The idea of belonging to an Islamic group will certainly go a long way in resolving this problem. The groups must, nevertheless, be firmly built on moral desciplne and Islamic ethos. The indiscriminate intermingling with the opposite sex should be discouraged, and the process of choosing mates, mentoring them and helping them achieve a happy home should be put in place.
Polygamy is a pristine heritage of our marriage institution that cannot be washed away. Women are generally averse to it though, that aversion is borne out of fear of neglect by the husband, her own selfish desire to monopolize the man, and of course, what she knows of the weakness of her hubby that is hidden to people.
There are times when a woman may have a genuine case for resisting her husband’s desire for a wife, this is a fact of common experience.
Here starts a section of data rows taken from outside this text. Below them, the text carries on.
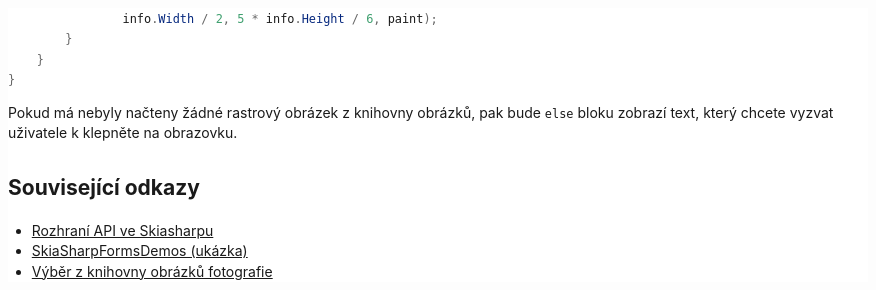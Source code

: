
 ```csharp
                info.Width / 2, 5 * info.Height / 6, paint);
        }
    }
}
```

Pokud má nebyly načteny žádné rastrový obrázek z knihovny obrázků, pak bude `else` bloku zobrazí text, který chcete vyzvat uživatele k klepněte na obrazovku.


## <a name="related-links"></a>Související odkazy

- [Rozhraní API ve Skiasharpu](https://developer.xamarin.com/api/root/SkiaSharp/)
- [SkiaSharpFormsDemos (ukázka)](https://developer.xamarin.com/samples/xamarin-forms/SkiaSharpForms/Demos/)
- [Výběr z knihovny obrázků fotografie](~/xamarin-forms/app-fundamentals/dependency-service/photo-picker.md)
But the current issue is not just about her hubby’s desire, it is about the pathetic predicament of her fellow Muslimah. Today, of course, a woman’s consent to her husband’s desire for a wife has necessarily become an act of piety, for she assists, thus, in solving a major problem confronting the Ummah.
This world is clock-wise in the dispensation of trials. It may be her turn tomorrow to seek another Muslim woman’s understanding. We pray that she doesn’t suffer the fate of Agbeke – not real name – our friend’s wife, whom I begged to allow her husband marry a 42 year old woman, but she refused, fought and insulted family and friends.
Five years later, our friend died on Asaba road in an auto crash when she was just 33, with four children. We’ve been struggling to have someone rescue her from that traumatic state of widowood without success. Even as a brilliant medical doctor, each time a prospective brother shows up, his wife resists; and each time a single brother appears, his family resists.
A highly successful Muslim Family counselling center in Abuja called by BAYNAKUM, superintended by Dr. ABDUL FATAAH ADEYEMI is a magic-performing center that helps Muslims secure marital partners. This year alone, many are married through the center. I also understand that Khadijah Folake-Sanni Tijani has a similar agenda. May Allah reward those who dry the tears of a lonely chaste Muslimah.